8

El joven coge la vorpalina espada

Y busca al enemigo hombroroso.

Luego, junto al árbol tumtum se para

Y allí permanece largo tiempo, caviloso.

NO SÉ QUÉ CARA TENDRÍA. Sí sé que dejé caer el lápiz y tuve que carraspear cuando lo que quise decir no salió de mi garganta a la primera.

Salió a la segunda, aunque lastimeramente.

—Capitán, me toma el pelo. No me lo dice en serio. Es la única noticia importante que ha ocurrido jamás en Carmel City. ¿Se trata de una broma?

Negó con la cabeza.

—No, Doc, va en serio.
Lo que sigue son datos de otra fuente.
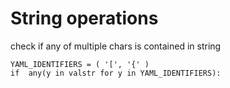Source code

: String operations
===============

check if any of multiple chars is contained in string

    YAML_IDENTIFIERS = ( '[', '{' )
    if  any(y in valstr for y in YAML_IDENTIFIERS):
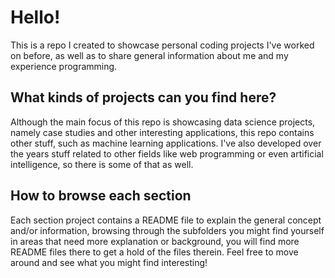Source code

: # Hello!
This is a repo I created to showcase personal coding projects I've worked on before, as well as to share general information about me and my experience programming.

## What kinds of projects can you find here?
Although the main focus of this repo is showcasing data science projects, namely case studies and other interesting applications, this repo contains other stuff, such as machine learning applications. I've also developed over the years stuff related to other fields like web programming or even artificial intelligence, so there is some of that as well.

## How to browse each section
Each section project contains a README file to explain the general concept and/or information, browsing through the subfolders you might find yourself in areas that need more explanation or background, you will find more README files there to get a hold of the files therein. Feel free to move around and see what you might find interesting!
Son órdenes directas del jefe. Naturalmente, no puedo obligarle a no revelar la noticia. Pero quiero explicarle los hechos y confío en que decida hacerlo así.

Respiré un poco más tranquilo cuando dijo que no podía obligarme a callar. No me haría daño escuchar lo que tuviera que decir, aunque fuera por educación.
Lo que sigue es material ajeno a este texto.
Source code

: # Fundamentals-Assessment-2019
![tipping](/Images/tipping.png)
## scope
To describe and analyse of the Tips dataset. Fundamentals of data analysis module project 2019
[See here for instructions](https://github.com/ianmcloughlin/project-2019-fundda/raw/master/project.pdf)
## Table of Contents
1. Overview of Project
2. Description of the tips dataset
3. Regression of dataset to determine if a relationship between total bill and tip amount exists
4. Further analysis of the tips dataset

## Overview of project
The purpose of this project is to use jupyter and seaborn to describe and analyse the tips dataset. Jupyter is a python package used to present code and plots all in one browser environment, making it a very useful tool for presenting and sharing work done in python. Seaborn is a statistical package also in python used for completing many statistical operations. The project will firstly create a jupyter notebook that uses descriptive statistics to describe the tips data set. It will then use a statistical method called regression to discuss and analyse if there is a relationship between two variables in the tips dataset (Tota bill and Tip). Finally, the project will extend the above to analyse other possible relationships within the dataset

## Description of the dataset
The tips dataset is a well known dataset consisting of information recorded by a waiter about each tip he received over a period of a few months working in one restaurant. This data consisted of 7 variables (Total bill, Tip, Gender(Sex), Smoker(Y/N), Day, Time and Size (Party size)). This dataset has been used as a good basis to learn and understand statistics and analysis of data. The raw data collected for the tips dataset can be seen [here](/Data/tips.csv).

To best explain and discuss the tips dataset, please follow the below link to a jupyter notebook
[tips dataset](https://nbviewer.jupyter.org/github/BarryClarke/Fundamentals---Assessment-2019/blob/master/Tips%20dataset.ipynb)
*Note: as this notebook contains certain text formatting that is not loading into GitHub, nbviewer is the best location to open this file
—Adelante, hable. Ya puede ser convincente —le dije.

Se inclinó hacia delante.

—Verá, Doc, este asunto de la banda de Gene Kelley es algo muy feo. Son verdaderos asesinos. Supongo que se habrá dado cuenta después de su encuentro con dos de ellos. Por cierto, hizo un trabajo de primera.

—Fue Smiley Wheeler. Yo sólo iba de acompañante.

Era un mal chiste, pero se rió. Seguramente para tenerme contento.

—Si conseguimos guardar el secreto unas cuarenta horas más, hasta el sábado por la tarde, podremos acabar con toda la banda. Incluido el gran jefe, Gene Kelley.

—¿Por qué el sábado por la tarde?

—Masters y Kramer habían quedado en verse el sábado por la tarde con Kelley y el resto de la banda. En un hotel de Gary, Indiana. No habían vuelto a reunirse desde su último atraco y esa era la cita acordada para preparar el siguiente. ¿Lo entiende? Cuando Kelley y los otros acudan a la cita, los detendremos. A menos que se publique la noticia de que Masters y Kramer ya están en la trena. Entonces Kelley y compañía no aparecerán.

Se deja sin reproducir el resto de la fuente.